Authors: | Henry Thompson, Bharat Ram Ambati |
---|---|
Date: | 2014-10-01 |
Copyright: | This work is licensed under a Creative Commons Attribution-NonCommercial 4.0 International License: You may re-use, redistribute, or modify this work for non-commercial purposes provided you retain attribution to any previous author(s). |
Based on your intution guess the most and least frequent tags in a data.
In English data, nouns (NN, NNS, NNP etc.), verbs (VB, VBD, VBP etc.), prepositions (IN) might be more frequent. Tags like UH (interjection), LS (list marker) might be less common.
What is the difference between the tags DT and PDT?
DT is the POS tag for determiners and PDT is the tag for pre-determiners. As the name says, pre-determiners occur before determiners. For example, in "both the books", "the" is determiner and "both" is pre-determiner.
Can you distinguish singular and plural nouns using this tagset? If so, how?
We can distinguish singular and plural nouns in this tagset. NN (noun singular) and NNP (proper noun singular) are the tags for singular nouns and NNS (noun plural) and NNPS (proper noun plural) are the tags for plural nouns.

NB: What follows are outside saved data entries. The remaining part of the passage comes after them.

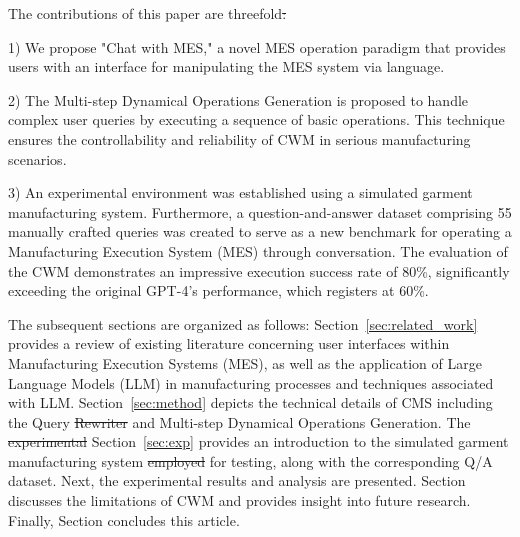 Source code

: \documentclass[preprint,12pt]{elsarticle}
\providecommand{\DIFaddtex}[1]{{\protect\color{blue}\uwave{#1}}} %
\providecommand{\DIFdeltex}[1]{{\protect\color{red}\sout{#1}}}                      %
\providecommand{\DIFaddbegin}{} %
\providecommand{\DIFaddend}{} %
\providecommand{\DIFdelbegin}{} %
\providecommand{\DIFdelend}{} %
\providecommand{\DIFadd}[1]{\texorpdfstring{\DIFaddtex{#1}}{#1}} %
\providecommand{\DIFdel}[1]{\texorpdfstring{\DIFdeltex{#1}}{}} %
\newcommand{\DIFscaledelfig}{0.5}
\newlength{\DIFdelgraphicswidth} %
\newlength{\DIFdelgraphicsheight} %
\newcommand{\DIFaddincludegraphics}[2][]{{\color{blue}\fbox{\DIFOincludegraphics[#1]{#2}}}} %
\newcommand{\DIFdelincludegraphics}[2][]{%
\sbox{\DIFdelgraphicsbox}{\DIFOincludegraphics[#1]{#2}}%
\settoboxwidth{\DIFdelgraphicswidth}{\DIFdelgraphicsbox} %
\settoboxtotalheight{\DIFdelgraphicsheight}{\DIFdelgraphicsbox} %
\scalebox{\DIFscaledelfig}{%
\parbox[b]{\DIFdelgraphicswidth}{\usebox{\DIFdelgraphicsbox}\\[-\baselineskip] \rule{\DIFdelgraphicswidth}{0em}}\llap{\resizebox{\DIFdelgraphicswidth}{\DIFdelgraphicsheight}{%
\setlength{\unitlength}{\DIFdelgraphicswidth}%
\begin{picture}(1,1)%
\thicklines\linethickness{2pt} %
{\color[rgb]{1,0,0}\put(0,0){\framebox(1,1){}}}%
{\color[rgb]{1,0,0}\put(0,0){\line( 1,1){1}}}%
{\color[rgb]{1,0,0}\put(0,1){\line(1,-1){1}}}%
\end{picture}%
}\hspace*{3pt}}} %
} %
\DeclareRobustCommand{\DIFaddbegin}{\DIFOaddbegin \let\includegraphics\DIFaddincludegraphics} %
\DeclareRobustCommand{\DIFaddend}{\DIFOaddend \let\includegraphics\DIFOincludegraphics} %
\DeclareRobustCommand{\DIFdelbegin}{\DIFOdelbegin \let\includegraphics\DIFdelincludegraphics} %
\DeclareRobustCommand{\DIFdelend}{\DIFOaddend \let\includegraphics\DIFOincludegraphics} %
\begin{document}

The contributions of this paper are threefold\DIFdelbegin \DIFdel{:
}\DIFdelend \DIFaddbegin \DIFadd{.
}\DIFaddend 

1) We propose "Chat with MES," a novel MES operation paradigm that provides users with an interface for manipulating the MES system via \DIFaddbegin \DIFadd{natural }\DIFaddend language.

2) The Multi-step Dynamical Operations Generation is proposed to handle complex user queries by executing a sequence of basic operations. This technique ensures the controllability and reliability of CWM in serious manufacturing scenarios.

3) An experimental environment was established using a simulated garment manufacturing system. Furthermore, a \DIFaddbegin \DIFadd{new }\DIFaddend question-and-answer dataset comprising 55 manually crafted queries was created to serve as a new benchmark for operating a Manufacturing Execution System (MES) through conversation.  
The evaluation of the CWM demonstrates an impressive execution success rate of 80\%, significantly exceeding the original GPT-4's performance, which registers at 60\%.

The subsequent sections are organized as follows:
Section~\ref{sec:related_work} provides a review of existing literature concerning user interfaces within Manufacturing Execution Systems (MES), as well as the application of Large Language Models (LLM) in manufacturing processes and techniques associated with LLM.
Section~\ref{sec:method} depicts the technical details of CMS including the Query \DIFdelbegin \DIFdel{Rewriter }\DIFdelend \DIFaddbegin \DIFadd{Rewriting }\DIFaddend and Multi-step Dynamical Operations Generation.
The \DIFdelbegin \DIFdel{experimental }\DIFdelend \DIFaddbegin \DIFadd{experiment }\DIFaddend Section~\ref{sec:exp} provides an introduction to the simulated garment manufacturing system \DIFdelbegin \DIFdel{employed }\DIFdelend \DIFaddbegin \DIFadd{used }\DIFaddend for testing, along with the corresponding Q/A dataset.
Next, the experimental results and analysis are presented.
Section \DIFdelbegin %
\DIFdelend \DIFaddbegin \DIFadd{\ref{sec:discussion} }\DIFaddend discusses the limitations of CWM and provides insight into future research. 
Finally, Section \DIFdelbegin %
\DIFdelend \DIFaddbegin \DIFadd{\ref{sec:conclusion} }\DIFaddend concludes this article.
\end{document}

How many different tags are available for main verbs and what are they?
There are six different tags for main verbs. VB (base form), VBD (past tense), VBG (gerund/present participle), VBN (past participle), VBP (sing. present, non-3d), VBZ (3rd person sing. present).
What are the minimum and maximum sentence lengths that you see? What kind of distribution is this?
Minimum sentence length is 1 and maximum sentence length is 249. This is a normal distribution.
How many distinct tags are present in the data ?
There are 45 distinct tags in this data.
List the tags in the descreasing order of frequency.
sorted(tag_dist.items(), key=lambda x: x[1], reverse=True)
What are the 5 most frequent and least frequent tags in this data. How does this compare with your intuition in the previous section ?
NN, IN, NNP, DT, NNS labels for common noun, preposition, proper noun, determiner, and plural common noun respectively are the 5 most frequent tags. 5 least frequent tags are SYM (Symbols), UH (interjection), FW (foreign words), LS (list marker) and WP$ (possessive wh-pronoun).
Using plot_histogram, plot a histogram of the tag distribution with tags on the x-axis and their counts on the y-axis, ordered by descending frequency
plot_histogram(sorted(tag_dist.items(), key=lambda x: x[1], reverse=True))
What kind of distribution do you see in the plot?
A Zipf's law distribution
How many entries are there in your big CFD? Given what each entry corresponds to, what does this number tell us about the corpus?
There are 11968 entries.
What is the number of tags and the most frequent tag for the words the, in, book, eat.
word_tag_dist["the"], word_tag_dist["in"], word_tag_dist["book"], word_tag_dist["eat"] will give these results. For example, for book, NN and VB is the list of all possible tags and the most frequent tag is NN.
Which word out of the whole corpus has the greatest number of distinct tags? What parts of speech do they represent ?
Words "set", have the greatest number of distinct tags, which is 5. POS tag list for the word "set" is ""VBN", "VBD", VB", "VBP", and "NN" which represent different verb forms and common noun. Words "back" and "hit" also have 5 distinct tags.
Why is this called a Unigram tagger? How does it differ from an HMM tagger?
This is called unigram tagger as it uses only the current word as input. HMM taggers are bigram taggers: they use the previous word/tag pair as context.
Run this simple tagger and tag the sentences a) "book a flight to London" and b) "I bought a new book". Look at the pos tags. Are there any errors in the pos tags ? If so, what could be the reason for them ?
In the first sentence "book" is a verb and in the second sentence "book" is a noun. But the unigram tagger assigned noun tag in both the cases as noun is the most frequent tag. This is because, unigram tagger treats words in isolation. But in pos tagging context places an important role.
Run the simple tagger developed on the sentence "I bought two new books." What error do you see, and what improvement can you think of that can handle it?
Splitting the sentence based on space treats "books." as a single token. As this is an unseen word, tagger assigns the default tag. Instead of splitting the sentence, running a tokenizer word_tokenize(sentence) treats "books" and "." as two lexical items and hence the tagger is able assign correct tags.
Do you think the Penn tagset will work well for social media text such as twitter data which contains non-standard English text?
Not really. There has been some recent work on developing a new tagset for twitter data. See : https://www.aclweb.org/anthology/P/P11/P11-2008.pdf
NLTK has libraries to train different taggers. Using these libraries, build unigram and Hidden Markov Model taggers and evaluate them. First, split the data into two parts(90%, 10%). Consider first 90% of the data as training data and the remaining 10% of the data as testing data. Build taggers using the training data. Then run the taggers on the test data and evaluate the performance of the tagger
unigram_tagger = nltk.UnigramTagger(train_sents, backoff=nltk.DefaultTagger('NN'))
hmm_tagger = HiddenMarkovModelTagger.train(train_sents)
unigram_tagger.evaluate(test_sents)
hmm_tagger.evaluate(test_sents)